(Stored data)
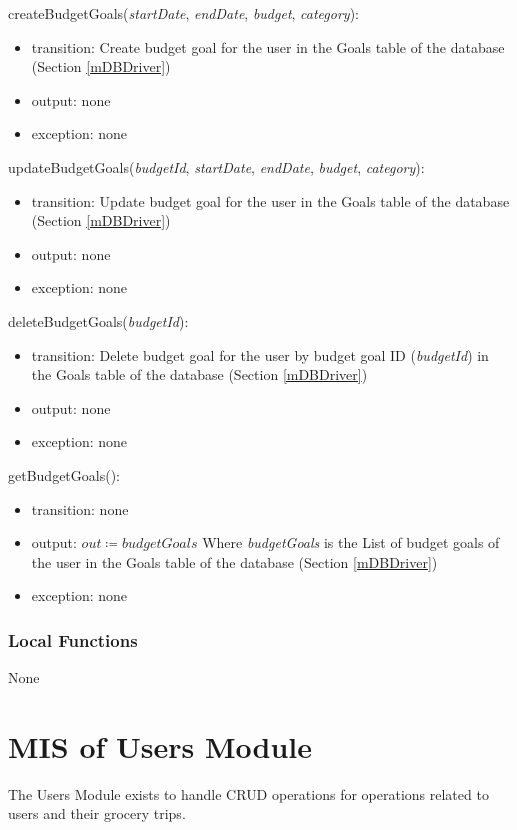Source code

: \documentclass[12pt, titlepage]{article}
\begin{document}
\noindent createBudgetGoals(\textit{startDate}, \textit{endDate}, \textit{budget}, \textit{category}):
\begin{itemize}
\item transition: Create budget goal for the user in the Goals table of the database (Section \ref{mDBDriver})
\item output: none
\item exception: none
\end{itemize}

\noindent updateBudgetGoals(\textit{budgetId}, \textit{startDate}, \textit{endDate}, \textit{budget}, \textit{category}):
\begin{itemize}
\item transition: Update budget goal for the user in the Goals table of the database (Section \ref{mDBDriver})
\item output: none
\item exception: none
\end{itemize}

\noindent deleteBudgetGoals(\textit{budgetId}):
\begin{itemize}
\item transition: Delete budget goal for the user by budget goal ID (\textit{budgetId}) in the Goals table of the database (Section \ref{mDBDriver})
\item output: none
\item exception: none
\end{itemize}

\noindent getBudgetGoals():
\begin{itemize}
\item transition: none
\item output: \( \textit{out} \coloneqq budgetGoals \) Where \textit{budgetGoals} is the List of budget goals of the user in the Goals table of the database (Section \ref{mDBDriver})
\item exception: none
\end{itemize}


\subsubsection{Local Functions}
None

\newpage

\section{MIS of Users Module} \label{mUsers} 
The Users Module exists to handle CRUD operations for operations related to users and their grocery trips.
\end{document}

§ **Exercise directions**
Begin with the first line of the records and repeat every line up to the one with "transition: Create budget", counting that line too. Pictures are not part of the copy.

§ **Response to this task**
Source code

: \documentclass[12pt, titlepage]{article}
\begin{document}
\noindent createBudgetGoals(\textit{startDate}, \textit{endDate}, \textit{budget}, \textit{category}):
\begin{itemize}
\item transition: Create budget goal for the user in the Goals table of the database (Section \ref{mDBDriver})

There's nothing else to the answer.